Visual Intention Grounding for Egocentric Assistants¶
Conference: ICCV 2025
arXiv: 2504.13621
Code: To be released
Area: Multimodal VLMs
Keywords: Visual Intention Grounding, First-Person Perspective, Egocentric Vision, Object Functionality Reasoning, Instruction Tuning
TL;DR¶
Proposes the first task and dataset EgoIntention (26K images + 52K intention descriptions + 89K bounding boxes) for egocentric visual intention grounding, revealing significant deficiencies of existing MLLMs in implicit intention reasoning and first-person visual grounding. It further introduces the Reason-to-Ground (RoG) instruction tuning method, which significantly boosts performance by decoupling intention reasoning from object grounding.
Background & Motivation¶
Core Scenario¶
Imagine a wearable AI assistant: a user is looking for a place to sit and organize tools in a cluttered workshop, or a child wants to reach the kitchen sink. The assistant needs to locate the appropriate object (e.g., a chair) based on the contextual intention without the user explicitly stating the object name.
Traditional Visual Grounding vs. Intention Grounding¶
| Dimension | Traditional Visual Grounding | Visual Intention Grounding |
|---|---|---|
| Perspective | Third-person | First-person (Egocentric) |
| Query | Explicit object description ("white chair") | Implicit intention ("pack up phone and luggage") |
| Reasoning | Direct word-to-object matching | Requires reasoning about object functionality/utility |
| Challenges | Object recognition | Occlusion, dynamic perspective + functional reasoning |
Key Challenges¶
Misleading explicit mentions: Intention sentences may explicitly mention certain objects that are not the target—for example, "pack up my phone and luggage" mentions "phone", but the actual target is the handbag (used to hold those items).

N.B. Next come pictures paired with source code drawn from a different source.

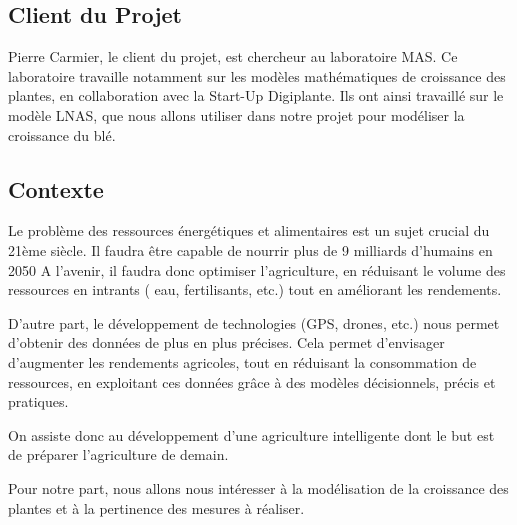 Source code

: \subsection{Client du Projet}
Pierre Carmier, le client du projet, est chercheur au laboratoire MAS. Ce laboratoire travaille notamment sur les modèles mathématiques de croissance des plantes, en collaboration avec la Start-Up Digiplante. Ils ont ainsi travaillé sur le modèle LNAS, que nous allons utiliser dans notre projet pour modéliser la croissance du blé.
\subsection{Contexte}
Le problème des ressources énergétiques et alimentaires est un sujet crucial du  21ème siècle. Il faudra être capable de nourrir plus de 9 milliards d'humains en 2050
A l'avenir, il faudra donc optimiser l'agriculture, en réduisant le volume des ressources en intrants ( eau, fertilisants, etc.) tout en améliorant les rendements.

D'autre part, le développement de technologies (GPS, drones, etc.) nous permet d'obtenir des données de plus en plus précises. 
Cela permet d'envisager d'augmenter les rendements agricoles, tout en réduisant la consommation de ressources, en exploitant ces données grâce à des modèles décisionnels, précis et pratiques. 

On assiste donc au développement d'une agriculture intelligente dont le but est de préparer
l'agriculture de demain.

Pour notre part, nous allons nous intéresser à la modélisation de la croissance des plantes et à la pertinence des mesures à réaliser.
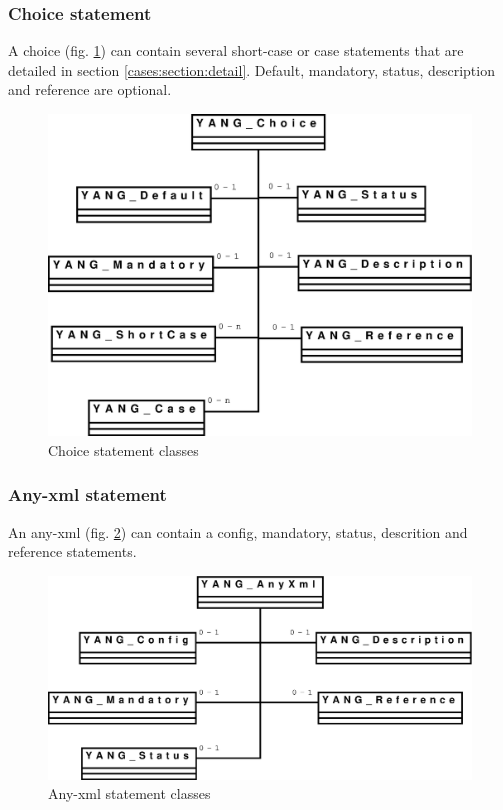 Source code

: \documentclass[a4paper]{article}
\begin{document}
\subsubsection{Choice statement}
\label{cases:section:global}
A choice  (fig. \ref{choice}) can  contain several short-case  or case
statements  that are  detailed in  section \ref{cases:section:detail}.
Default, mandatory, status, description and reference are optional.
\begin{figure}[htbp]
\begin{center}
\includegraphics[scale = .3]{choice.eps}
\end{center}
\caption{Choice statement classes}
\label{choice}
\end{figure}

\subsubsection{Any-xml statement}

An  any-xml (fig.  \ref{anyxml}) can  contain a  config, mandatory,
status, descrition and reference statements.
\begin{figure}[htbp]
\begin{center}
\includegraphics[scale = .3]{anyxml.eps}
\end{center}
\caption{Any-xml statement classes}
\label{anyxml}
\end{figure}
\end{document}
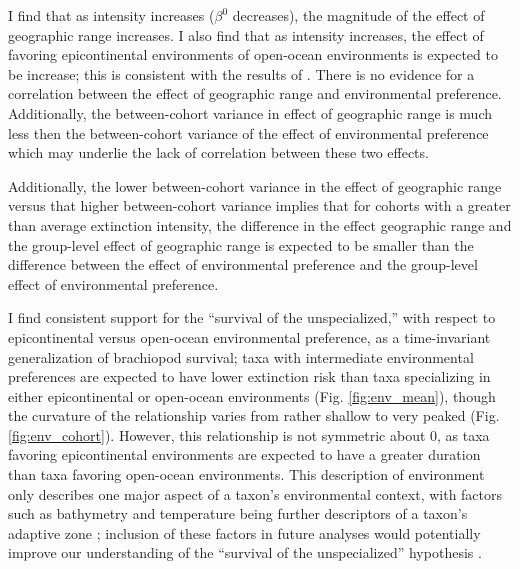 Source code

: \documentclass{article}
\begin{document}
I find that as intensity increases (\(\beta^{0}\) decreases), the magnitude of the effect of geographic range increases. I also find that as intensity increases, the effect of favoring epicontinental environments of open-ocean environments is expected to be increase; this is consistent with the results of \citet{Miller2009a}. There is no evidence for a correlation between the effect of geographic range and environmental preference. Additionally, the between-cohort variance in effect of geographic range is much less then the between-cohort variance of the effect of environmental preference which may underlie the lack of correlation between these two effects.

Additionally, the lower between-cohort variance in the effect of geographic range versus that higher between-cohort variance implies that for cohorts with a greater than average extinction intensity, the difference in the effect geographic range and the group-level effect of geographic range is expected to be smaller than the difference between the effect of environmental preference and the group-level effect of environmental preference.

I find consistent support for the ``survival of the unspecialized,'' with respect to epicontinental versus open-ocean environmental preference, as a time-invariant generalization of brachiopod survival; taxa with intermediate environmental preferences are expected to have lower extinction risk than taxa specializing in either epicontinental or open-ocean environments (Fig. \ref{fig:env_mean}), though the curvature of the relationship varies from rather shallow to very peaked (Fig. \ref{fig:env_cohort}). However, this relationship is not symmetric about 0, as taxa favoring epicontinental environments are expected to have a greater duration than taxa favoring open-ocean environments. This description of environment only describes one major aspect of a taxon's environmental context, with factors such as bathymetry and temperature being further descriptors of a taxon's adaptive zone \citep{Nurnberg2013a,Harnik2013,Harnik2011,Heim2011}; inclusion of these factors in future analyses would potentially improve our understanding of the ``survival of the unspecialized'' hypothesis \citep{Simpson1944}.
\end{document}
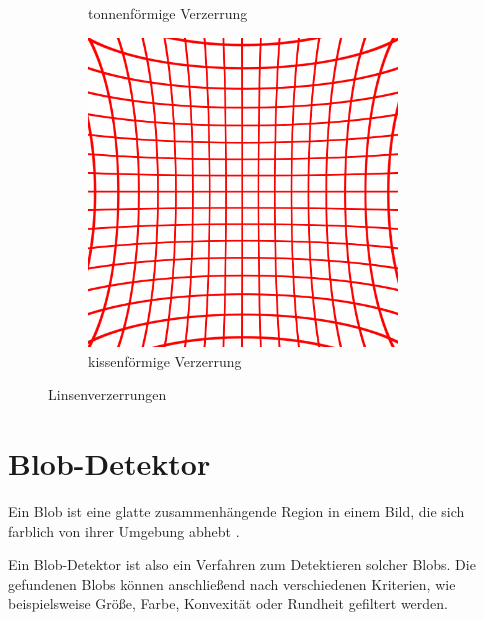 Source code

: \begin{figure}[!htb]
\begin{subfigure}{.33\textwidth}
		\caption{tonnenförmige Verzerrung}
		\label{fig:barrel}
	\end{subfigure}%
	\begin{subfigure}{.33\textwidth}
		\centering
		\includegraphics[width=0.9\textwidth]{images/cushionDistortion.png}
		\caption{kissenförmige Verzerrung}
		\label{fig:cushion}
	\end{subfigure}
	\caption{Linsenverzerrungen}
	\label{fig:distortion}
\end{figure}



\section{Blob-Detektor}
\label{s:blob}
\begin{definition}[Blob]\label{def:blob}
	Ein Blob ist eine glatte zusammenhängende Region in einem Bild, die sich farblich von ihrer Umgebung abhebt \cite{Lindeberg1993}.
\end{definition}

Ein Blob-Detektor ist also ein Verfahren zum Detektieren solcher Blobs. Die gefundenen Blobs können anschließend nach verschiedenen Kriterien, wie beispielsweise Größe, Farbe, Konvexität oder Rundheit gefiltert werden.


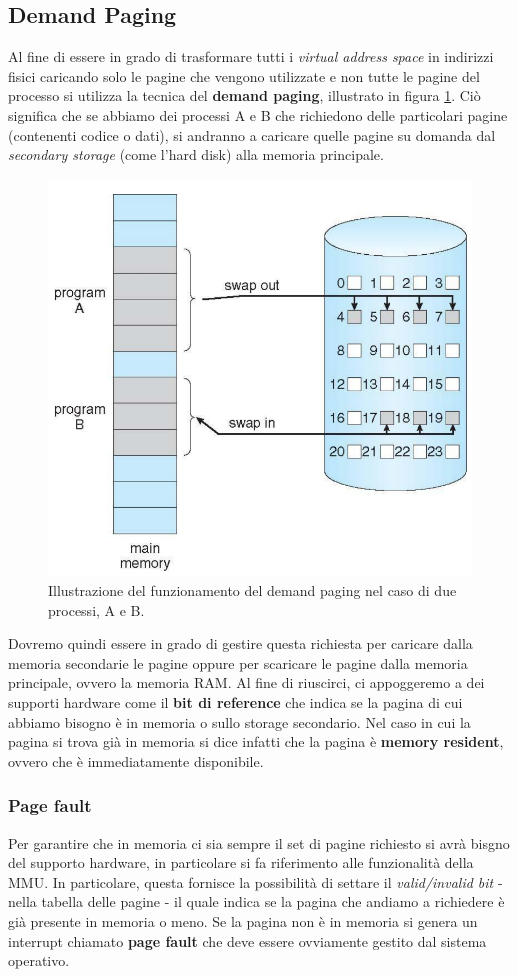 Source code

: \subsection{Demand Paging}
Al fine di essere in grado di trasformare tutti i \textit{virtual address space} in indirizzi fisici caricando solo le pagine che vengono utilizzate e non tutte le pagine del processo si utilizza la tecnica del \textbf{demand paging}, illustrato in figura \ref{fig:demand_paging}. Ciò significa che se abbiamo dei processi A e B che richiedono delle particolari pagine (contenenti codice o dati), si andranno a caricare quelle pagine su domanda dal \textit{secondary storage} (come l'hard disk) alla memoria principale.
\begin{figure}[h]
    \centering
    \includegraphics[width = .55\textwidth]{../res/imgs/virtual memory/demand_paging.png}
    \caption{Illustrazione del funzionamento del demand paging nel caso di due processi, A e B.}
    \label{fig:demand_paging}
\end{figure}
Dovremo quindi essere in grado di gestire questa richiesta per caricare dalla memoria secondarie le pagine oppure per scaricare le pagine dalla memoria principale, ovvero la memoria RAM. Al fine di riuscirci, ci appoggeremo a dei supporti hardware come il \textbf{bit di reference} che indica se la pagina di cui abbiamo bisogno è in memoria o sullo storage secondario. Nel caso in cui la pagina si trova già in memoria si dice infatti che la pagina è \textbf{memory resident}, ovvero che è immediatamente disponibile.

%
\subsubsection{Page fault}\label{page fault}
Per garantire che in memoria ci sia sempre il set di pagine richiesto si avrà bisgno del supporto hardware, in particolare si fa riferimento alle funzionalità della MMU. In particolare, questa fornisce la possibilità di settare il \textit{valid/invalid bit} - nella tabella delle pagine - il quale indica se la pagina che andiamo a richiedere è già presente in memoria o meno. Se la pagina non è in memoria si genera un interrupt chiamato \textbf{page fault} che deve essere ovviamente gestito dal sistema operativo.

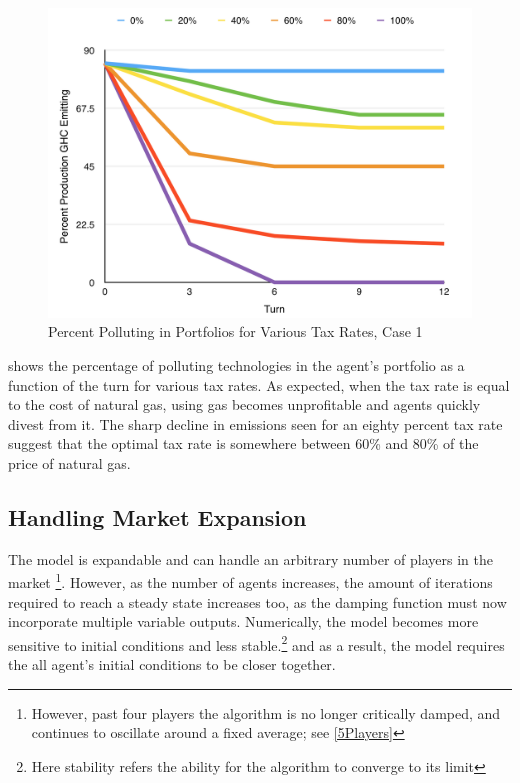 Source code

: \documentclass[12pt]{article}
\begin{document}
	\begin{figure}[ht!]
		\begin{center}
		\includegraphics[scale = .4]{investment.png}
		\caption{Percent Polluting in Portfolios for Various Tax Rates, Case 1}
		\label{results2}
		\end{center}
	\end{figure}

 shows the percentage of polluting technologies in the agent's portfolio as a function of the turn for various tax rates. As expected, when the tax rate is equal to the cost of natural gas, using gas becomes unprofitable and agents quickly divest from it. The sharp decline in emissions seen for an eighty percent tax rate suggest that the optimal tax rate is somewhere between 60\% and 80\% of the price of natural gas.

\subsection{Handling Market Expansion} \label{competetion}
The model is expandable and can handle an arbitrary number of players in the market \footnote{However, past four players the algorithm is no longer critically damped, and continues to oscillate around a fixed average; see \cref{5Players}}. However, as the number of agents increases, the amount of iterations required to reach a steady state increases too, as the damping function must now incorporate multiple variable outputs. Numerically, the model becomes more sensitive to initial conditions and less stable.\footnote{Here stability refers the ability for the algorithm to converge to its limit} and as a result, the model requires the all agent's initial conditions to be closer together. 
\end{document}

Unconventional object utility: A chair is typically used for sitting, but in the context of "reaching the sink", it is used as a step stool—requiring an understanding of the object's affordance.
First-person perspective difficulties: Motion blur, small objects, perspective distortion, etc.
Limitations of Prior Work¶
Two-stage solutions (GPT-4 reasoning + GroundingDINO detection): The two models operate in different feature spaces, leading to inconsistent modality alignment and potential hallucinations of non-existent objects.
MLLMs: Primarily designed for third-person visual grounding, lacking training data to bridge egocentric vision with intention sentences.
Method¶
Overall Architecture: EgoIntention Dataset¶
Data Sources¶
- Images are sourced from Ego4D (the largest real-world egocentric vision dataset).
- Bounding box annotations are inherited from PACO-Ego4D (an object part and attribute dataset).
- Building on this, meticulously curated human intention descriptions are added.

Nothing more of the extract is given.